We know that forced migration in these countries is associated with high levels of violence, ‘femicide’, political persecution, severe human rights violation and poverty. And that all this is exacerbated in displacement.
But we still know very little about:
– the impact of forced displacement specifically on the SRH of women and adolescent girls in Central and South America,
– how displaced women and girls seek help and coping mechanisms to respond to their SRH needs
– how the health systems respond to SRH needs and rights at border sites, in transit and in settlement
In response ReGHID will:
– Develop new quantitative and qualitative empirical evidence on the impact of displacement on the sexual and reproductive health needs of women and adolescent girls in Central America and Venezuela;
– Co-produce research with non-governmental and civil society organisations working with displaced women and adolescent girls to uncover the lived experiences of their right to health in relation to sexual and reproductive health, and the strategies of displaced women and adolescent girls deploy to meet those needs, including from public and non-state providers in places of transit and settlement;
– Co-produce a holistic understanding of the pressure that the sexual and reproductive health needs of displaced women and adolescents place on local health systems in places of settlement, including an analysis of the resources and capacity required to meet such needs and rights;
– Analyse whether and how health systems respond to, compromise or deny sexual and reproductive needs and rights for displaced women and girls in places of transit, settlement and return;
– Co-develop with health service researchers, local and regional stakeholders a ‘Comprehensive Healthcare Model’, proposing concrete changes at local (public) health system level to deliver gender-responsive and rights-based services;
– Co-develop and implement with key local stakeholders (including associations of women and adolescent girls, NGOs, and the IOM), strategies for guiding planning for the effective delivery of displaced women and adolescent girls’ sexual and reproductive health rights through the construction of a comprehensive guide, that we call AGAPE, which will better assist displaced women in accessing local services, and will help protect them during displacement.
The AGAPE guide will:
–> Assist displaced women and girls to identify SRH challenges in processes of transit and abode
–> Guide in identifying and accessing SRH services in destinations
–> Assess barriers to the attainment of their SRHR and how and where to find support and healthcare
–> Protect from wrongs and harms
–> Enable self-reliance and movement to durable solution
Research fieldwork and impact activities will be conducted in key places of settlement of women and girls from Honduras, Guatemala and El Salvador in Tapachula, Mexico; Venezuelan migrants in Manaus and Roraima, Brazil, and Norte de Santander, Colombia; and places of return after protracted displacement in Tegucigalpa and San Pedro Sula in Honduras and San Salvador in El Salvador.

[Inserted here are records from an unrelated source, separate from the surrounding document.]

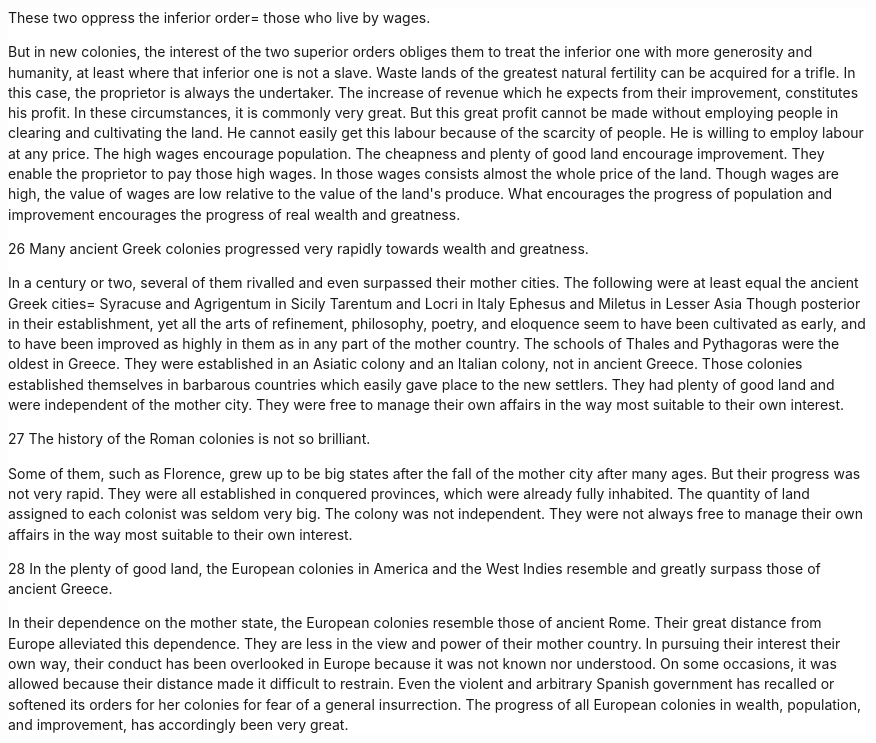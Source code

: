 These two oppress the inferior order=  those who live by wages.

But in new colonies, the interest of the two superior orders obliges them to treat the inferior one with more generosity and humanity, at least where that inferior one is not a slave.
Waste lands of the greatest natural fertility can be acquired for a trifle.
    In this case, the proprietor is always the undertaker.
    The increase of revenue which he expects from their improvement, constitutes his profit.
        In these circumstances, it is commonly very great.
    But this great profit cannot be made without employing people in clearing and cultivating the land.
        He cannot easily get this labour because of the scarcity of people.
        He is willing to employ labour at any price.
The high wages encourage population.
The cheapness and plenty of good land encourage improvement.
    They enable the proprietor to pay those high wages.
    In those wages consists almost the whole price of the land.
    Though wages are high, the value of wages are low relative to the value of the land's produce.
What encourages the progress of population and improvement encourages the progress of real wealth and greatness.

26 Many ancient Greek colonies progressed very rapidly towards wealth and greatness.

In a century or two, several of them rivalled and even surpassed their mother cities.
The following were at least equal the ancient Greek cities= 
    Syracuse and Agrigentum in Sicily
    Tarentum and Locri in Italy
    Ephesus and Miletus in Lesser Asia
Though posterior in their establishment, yet all the arts of refinement, philosophy, poetry, and eloquence seem to have been cultivated as early, and to have been improved as highly in them as in any part of the mother country.
    The schools of Thales and Pythagoras were the oldest in Greece.
    They were established in an Asiatic colony and an Italian colony, not in ancient Greece.
    Those colonies established themselves in barbarous countries which easily gave place to the new settlers.
        They had plenty of good land and were independent of the mother city.
        They were free to manage their own affairs in the way most suitable to their own interest.

27 The history of the Roman colonies is not so brilliant.

Some of them, such as Florence, grew up to be big states after the fall of the mother city after many ages.
    But their progress was not very rapid.
They were all established in conquered provinces, which were already fully inhabited.
The quantity of land assigned to each colonist was seldom very big.
The colony was not independent.
They were not always free to manage their own affairs in the way most suitable to their own interest.

28 In the plenty of good land, the European colonies in America and the West Indies resemble and greatly surpass those of ancient Greece.

In their dependence on the mother state, the European colonies resemble those of ancient Rome.
Their great distance from Europe alleviated this dependence.
    They are less in the view and power of their mother country.
In pursuing their interest their own way, their conduct has been overlooked in Europe because it was not known nor understood.
    On some occasions, it was allowed because their distance made it difficult to restrain.
    Even the violent and arbitrary Spanish government has recalled or softened its orders for her colonies for fear of a general insurrection.
    The progress of all European colonies in wealth, population, and improvement, has accordingly been very great.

The project uses participatory methods and will produce visual and voice recordings of displaced women and girls’ lived experiences of SRH needs and rights, and coping strategies, during their journeys and in places of settlement. A photobook will be created by the displaced women themselves, and a guide for women and girls will be produced to create awareness and assist them in identifying their needs, the barriers to those needs being met, and how to access services.